Give up on me and ask Laura what Iris is up to?

‘Working.’

‘At Easter?’

‘She never stops. She’s brilliant at whatever she does.’

‘What does she do?’

‘No idea.’

 

 

April 12
th

Got home around mid-day. Whenever I’ve been away recently, even if it’s only out shopping down to the town I can’t help a feeling of anticipation creeping in as I run up the six steps leading to my front door. I expect letters even when there’s no post, or a note, or a message on my answerphone. Something, anything from Georgie. And now Easter has come and gone, and it’s our first Easter apart and of course - there’s no something, no anything, just nothing.

As I’m carrying my case upstairs the phone rings.
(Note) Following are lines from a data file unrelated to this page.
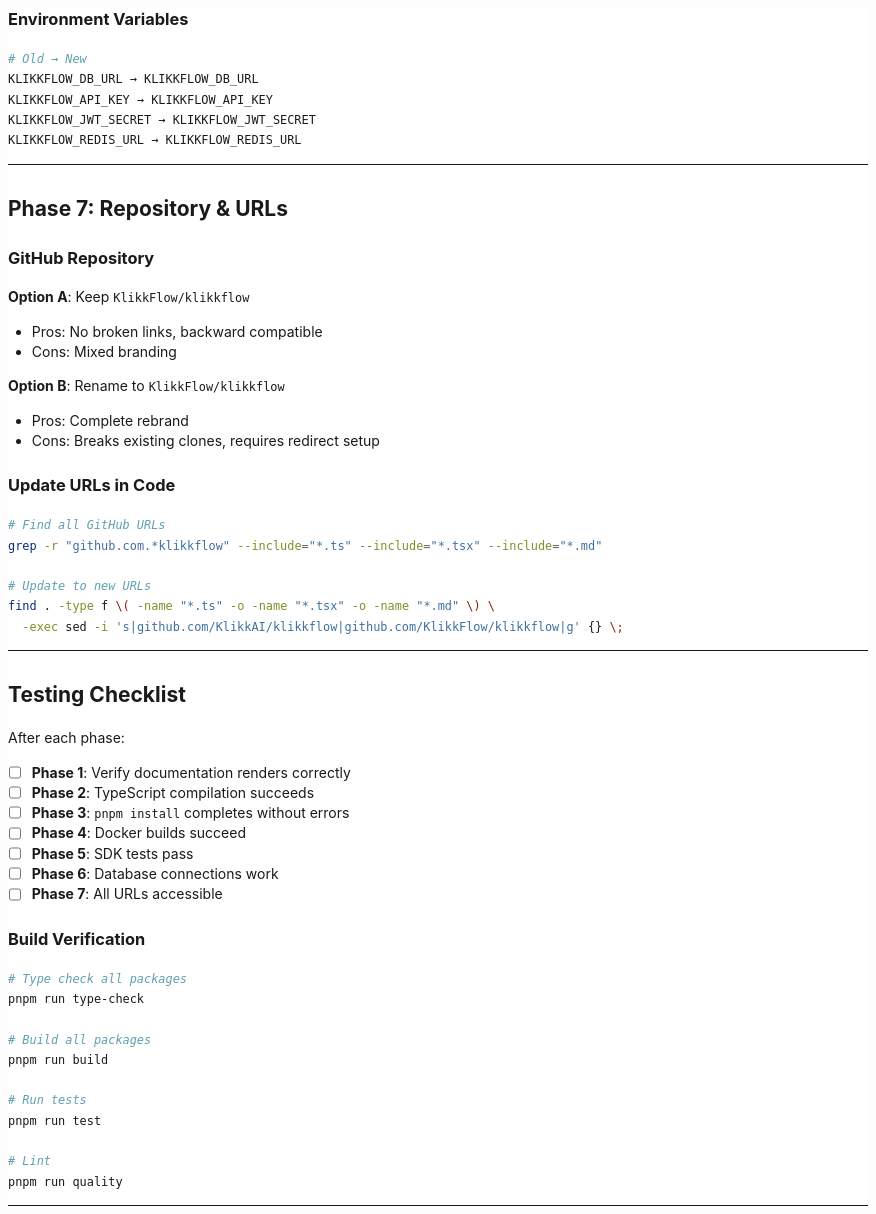 ### Environment Variables

```bash
# Old → New
KLIKKFLOW_DB_URL → KLIKKFLOW_DB_URL
KLIKKFLOW_API_KEY → KLIKKFLOW_API_KEY
KLIKKFLOW_JWT_SECRET → KLIKKFLOW_JWT_SECRET
KLIKKFLOW_REDIS_URL → KLIKKFLOW_REDIS_URL
```

---

## Phase 7: Repository & URLs

### GitHub Repository

**Option A**: Keep `KlikkFlow/klikkflow`
- Pros: No broken links, backward compatible
- Cons: Mixed branding

**Option B**: Rename to `KlikkFlow/klikkflow`
- Pros: Complete rebrand
- Cons: Breaks existing clones, requires redirect setup

### Update URLs in Code

```bash
# Find all GitHub URLs
grep -r "github.com.*klikkflow" --include="*.ts" --include="*.tsx" --include="*.md"

# Update to new URLs
find . -type f \( -name "*.ts" -o -name "*.tsx" -o -name "*.md" \) \
  -exec sed -i 's|github.com/KlikkAI/klikkflow|github.com/KlikkFlow/klikkflow|g' {} \;
```

---

## Testing Checklist

After each phase:

- [ ] **Phase 1**: Verify documentation renders correctly
- [ ] **Phase 2**: TypeScript compilation succeeds
- [ ] **Phase 3**: `pnpm install` completes without errors
- [ ] **Phase 4**: Docker builds succeed
- [ ] **Phase 5**: SDK tests pass
- [ ] **Phase 6**: Database connections work
- [ ] **Phase 7**: All URLs accessible

### Build Verification

```bash
# Type check all packages
pnpm run type-check

# Build all packages
pnpm run build

# Run tests
pnpm run test

# Lint
pnpm run quality
```

---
Rush downstairs knowing it will only be Deirdre.

‘Goody-goody, you’re back. Fancy a run out somewhere?’ Deirdre asks.

No, no, no. I don’t want to run anywhere.

‘Perhaps tea at the cafe?’ I suggest.

‘I could murder a cake,’ Deirdre says. ‘Only we’re not eating cakes.’ This is more of a question than a mission statement issued on behalf

of herself and Martin.

‘Well I’m definitely not eating cake,’ I say firmly.

‘We could still meet up.’

‘Yes lets.’

‘What about a visit to Sissinghurst? Vita Sackville West did the garden; she’s one of yours isn’t she?’ Deirdre asks.

‘Deirdre, it won’t be brilliant there at this time of the year.’

‘How about Charleston? Vanessa Bell. I hear her fellah was a gay boy. I wouldn’t stand for Martin playing around like that; I’d...chop off his balls’. Even over the telephone Deirdre reminds me of a skittish Shetland pony.

I say, ‘I’d love to go to Charleston but not today. Let’s meet for tea and compare diaries.’

Didn’t know if Deirdre had a diary. She’d told me that her memory’s phenomenal and she doesn’t need to write things down. Can’t stand reading either. Says,
I have a go at a book but after a page or three I think, ‘what’s he droning on about? Get to the point, mate.’

‘But it’s Bank Holiday, what about a picnic in the car. We could park in the car park and look out at the sea?’

‘No.’

She moots the possibility of a barbecue later if the sun comes out, tea and cake in Debenham’s which is no ‘longer her sort of store apart from their John Rocha towels and bedding’.